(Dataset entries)
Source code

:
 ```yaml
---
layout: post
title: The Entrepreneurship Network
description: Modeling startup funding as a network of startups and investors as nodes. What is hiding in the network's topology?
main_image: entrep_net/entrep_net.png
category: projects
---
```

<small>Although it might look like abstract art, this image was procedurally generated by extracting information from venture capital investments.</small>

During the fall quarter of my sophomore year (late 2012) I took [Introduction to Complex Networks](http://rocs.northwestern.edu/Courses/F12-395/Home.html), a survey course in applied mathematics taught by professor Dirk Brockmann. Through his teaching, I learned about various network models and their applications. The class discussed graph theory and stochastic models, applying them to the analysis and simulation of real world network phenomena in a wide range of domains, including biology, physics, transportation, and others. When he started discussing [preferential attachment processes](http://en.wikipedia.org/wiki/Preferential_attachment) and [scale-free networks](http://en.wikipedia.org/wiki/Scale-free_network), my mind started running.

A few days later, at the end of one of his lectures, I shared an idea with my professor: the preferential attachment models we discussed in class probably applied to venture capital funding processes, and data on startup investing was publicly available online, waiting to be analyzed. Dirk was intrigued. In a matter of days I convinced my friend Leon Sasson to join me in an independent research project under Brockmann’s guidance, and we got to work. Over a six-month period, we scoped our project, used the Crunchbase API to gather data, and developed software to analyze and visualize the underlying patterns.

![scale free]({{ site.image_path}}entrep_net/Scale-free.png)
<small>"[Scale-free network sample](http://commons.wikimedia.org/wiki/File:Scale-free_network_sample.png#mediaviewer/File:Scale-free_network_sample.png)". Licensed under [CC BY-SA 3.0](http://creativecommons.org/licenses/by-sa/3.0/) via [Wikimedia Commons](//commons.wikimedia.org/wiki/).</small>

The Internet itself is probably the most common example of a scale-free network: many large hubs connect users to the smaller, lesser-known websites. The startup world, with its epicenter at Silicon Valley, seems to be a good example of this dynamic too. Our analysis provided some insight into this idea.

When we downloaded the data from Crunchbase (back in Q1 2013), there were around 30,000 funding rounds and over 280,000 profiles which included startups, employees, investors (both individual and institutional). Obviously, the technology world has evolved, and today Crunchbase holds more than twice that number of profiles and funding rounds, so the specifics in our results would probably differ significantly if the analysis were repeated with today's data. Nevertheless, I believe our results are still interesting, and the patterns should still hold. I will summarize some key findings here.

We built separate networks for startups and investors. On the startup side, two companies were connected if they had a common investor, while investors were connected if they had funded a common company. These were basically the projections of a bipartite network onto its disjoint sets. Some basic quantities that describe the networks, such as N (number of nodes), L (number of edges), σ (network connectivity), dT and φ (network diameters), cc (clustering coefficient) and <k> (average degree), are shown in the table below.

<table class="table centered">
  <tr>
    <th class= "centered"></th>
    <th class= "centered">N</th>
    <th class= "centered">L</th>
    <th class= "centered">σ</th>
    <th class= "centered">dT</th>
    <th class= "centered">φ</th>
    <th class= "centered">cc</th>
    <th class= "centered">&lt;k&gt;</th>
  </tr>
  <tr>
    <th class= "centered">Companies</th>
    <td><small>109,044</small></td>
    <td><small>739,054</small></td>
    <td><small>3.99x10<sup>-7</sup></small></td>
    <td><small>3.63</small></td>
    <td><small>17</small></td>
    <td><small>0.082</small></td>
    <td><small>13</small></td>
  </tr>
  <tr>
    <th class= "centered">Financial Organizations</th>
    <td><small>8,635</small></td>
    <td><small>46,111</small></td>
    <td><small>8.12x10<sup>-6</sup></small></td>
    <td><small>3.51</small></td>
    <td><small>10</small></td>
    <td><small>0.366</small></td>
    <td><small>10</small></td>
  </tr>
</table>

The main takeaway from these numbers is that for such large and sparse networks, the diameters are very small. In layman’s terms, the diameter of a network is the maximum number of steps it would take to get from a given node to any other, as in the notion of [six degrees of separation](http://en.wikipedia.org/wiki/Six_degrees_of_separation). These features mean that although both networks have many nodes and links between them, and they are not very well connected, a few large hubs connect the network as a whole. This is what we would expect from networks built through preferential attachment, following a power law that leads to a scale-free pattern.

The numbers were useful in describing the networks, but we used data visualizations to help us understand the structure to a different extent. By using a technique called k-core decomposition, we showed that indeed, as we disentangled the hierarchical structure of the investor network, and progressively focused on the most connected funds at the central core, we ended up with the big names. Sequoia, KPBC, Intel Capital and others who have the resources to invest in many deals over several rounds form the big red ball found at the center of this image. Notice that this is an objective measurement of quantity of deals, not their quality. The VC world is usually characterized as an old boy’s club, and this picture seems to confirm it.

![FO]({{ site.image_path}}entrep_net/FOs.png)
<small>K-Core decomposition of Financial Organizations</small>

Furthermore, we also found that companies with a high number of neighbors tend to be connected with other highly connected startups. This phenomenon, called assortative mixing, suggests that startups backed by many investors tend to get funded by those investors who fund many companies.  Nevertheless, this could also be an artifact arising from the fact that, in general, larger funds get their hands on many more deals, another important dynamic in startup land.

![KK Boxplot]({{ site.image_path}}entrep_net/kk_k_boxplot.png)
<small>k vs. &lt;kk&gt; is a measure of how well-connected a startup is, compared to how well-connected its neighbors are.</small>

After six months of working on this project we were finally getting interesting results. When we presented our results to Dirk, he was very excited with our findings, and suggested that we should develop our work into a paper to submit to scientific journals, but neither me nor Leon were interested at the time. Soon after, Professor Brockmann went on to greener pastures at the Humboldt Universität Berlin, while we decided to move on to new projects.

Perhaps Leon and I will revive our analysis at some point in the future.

Exercise:
An exact copy of the lines above between the line holding "<td><small>13</small></td>" and the line holding "The main takeaway", inclusive, is the whole answer.

Exercise result:
    <td><small>13</small></td>
  </tr>
  <tr>
    <th class= "centered">Financial Organizations</th>
    <td><small>8,635</small></td>
    <td><small>46,111</small></td>
    <td><small>8.12x10<sup>-6</sup></small></td>
    <td><small>3.51</small></td>
    <td><small>10</small></td>
    <td><small>0.366</small></td>
    <td><small>10</small></td>
  </tr>
</table>

The main takeaway from these numbers is that for such large and sparse networks, the diameters are very small. In layman’s terms, the diameter of a network is the maximum number of steps it would take to get from a given node to any other, as in the notion of [six degrees of separation](http://en.wikipedia.org/wiki/Six_degrees_of_separation). These features mean that although both networks have many nodes and links between them, and they are not very well connected, a few large hubs connect the network as a whole. This is what we would expect from networks built through preferential attachment, following a power law that leads to a scale-free pattern.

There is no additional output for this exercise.